Taking glucose for example, the ranking of spectral variables selected by these variable selection algorithms is plotted in Figure 5. The order of variables selected by different variable selection algorithms was quite different. PCC initially selected variables in the spectral ranges of 200–500 cm−1 and 2800–3000 cm−1 and then selected variables in the range of 1800–2500 cm−1. The variables in the Raman fingerprint region were neglected. VIP selected variables at both ends of the spectrum (less than 500 cm−1 and more than 3000 cm−1), which severely affected the model performance. The spectral variables selected by UVE were relatively decentralized. Different spectral regions were involved even in the Raman-silent regions. The spectral variables selected by MWPLS were mainly in the Raman fingerprinting region and C-H stretching region. GA and RF were significantly different from other variable selection algorithms, and the selected spectral variables were so scattered that it was impossible to see the variable order.

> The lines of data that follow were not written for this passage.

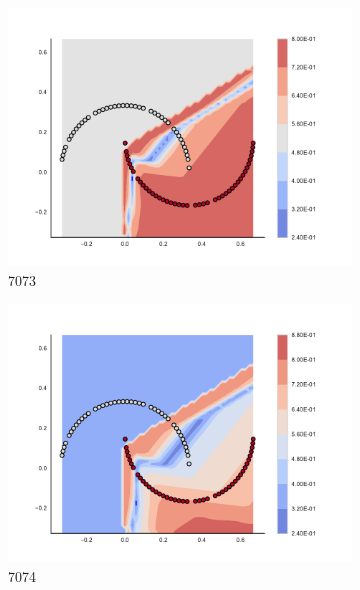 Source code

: \begin{figure}[h]
\begin{subfigure}[b]{0.09\textwidth}
    \includegraphics[clip, trim=2.35cm 1.75cm 4.5cm 0cm,width=\textwidth]{img/convergence/7073.pdf}
    \caption{7073}
    \label{fig:convergence_7073}
\end{subfigure}
%
\begin{subfigure}[b]{0.09\textwidth}
    \includegraphics[clip, trim=2.35cm 1.75cm 4.5cm 0cm,width=\textwidth]{img/convergence/7074.pdf}
    \caption{7074}
    \label{fig:convergence_7074}
\end{subfigure}
%
\begin{subfigure}[b]{0.09\textwidth}

\end{subfigure}
\end{figure}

In summary, the performance of variable selection algorithms is different. If an inappropriate variable selection algorithm was used, the performance of Raman-based models would be reduced. Therefore, the variable selection algorithm should be selected and used carefully. For the Raman-based models in the cell culture process, the above results show that RF and GA can significantly reduce the model prediction error, and the number of selected variables is from 30 to 300. The spectral variables selected by MWPLS are more reasonable than PCC, VIP, and UVE, and the model performance is improved to a certain extent. The number of spectral variables selected by MWPLS is large. The variables selected by PCC, VIP, and UVE cannot be explained, and the model performance is not ideal. When MWPLS was used to select 800, 2900, 800, and 100 variables for Gluc, Lac, VCD, and NH4+, the minimum RMSECV obtained was 0.19 g/L, 0.092 g/L, 0.43 × 106 cells/mL, and 0.92 mmol/L, respectively. When GA was used to select 100, 200, 300, and 90 variables for the four components, the minimum RMSECV obtained was 0.19 g/L, 0.082 g/L, 0.040 × 106 cells/mL, and 0.73 mmol/L, respectively. When RF is used to select 80, 200, 60, and 100 variables for the four components, the minimum RMSECV obtained is 0.13 g/L, 0.051 g/L, 0.28 × 106 cells/mL, and 0.48 mmol/L, respectively. Table 4 listed the model calibration and prediction results of Gluc, Lac, VCD, and NH4+, using MWPLS, GA, and RF variable selection algorithms. Although these variable selection algorithms could effectively reduce RMSECV according to the cross-validation results, not every model performance was improved for the external validation set. For example, the use of RF reduced model performance by 8% and 21% for glucose and viable cell density, respectively, and the use of MWPLS reduced model performance by 36% for ammonium ions. This may be caused by the large noise included in the selected variables.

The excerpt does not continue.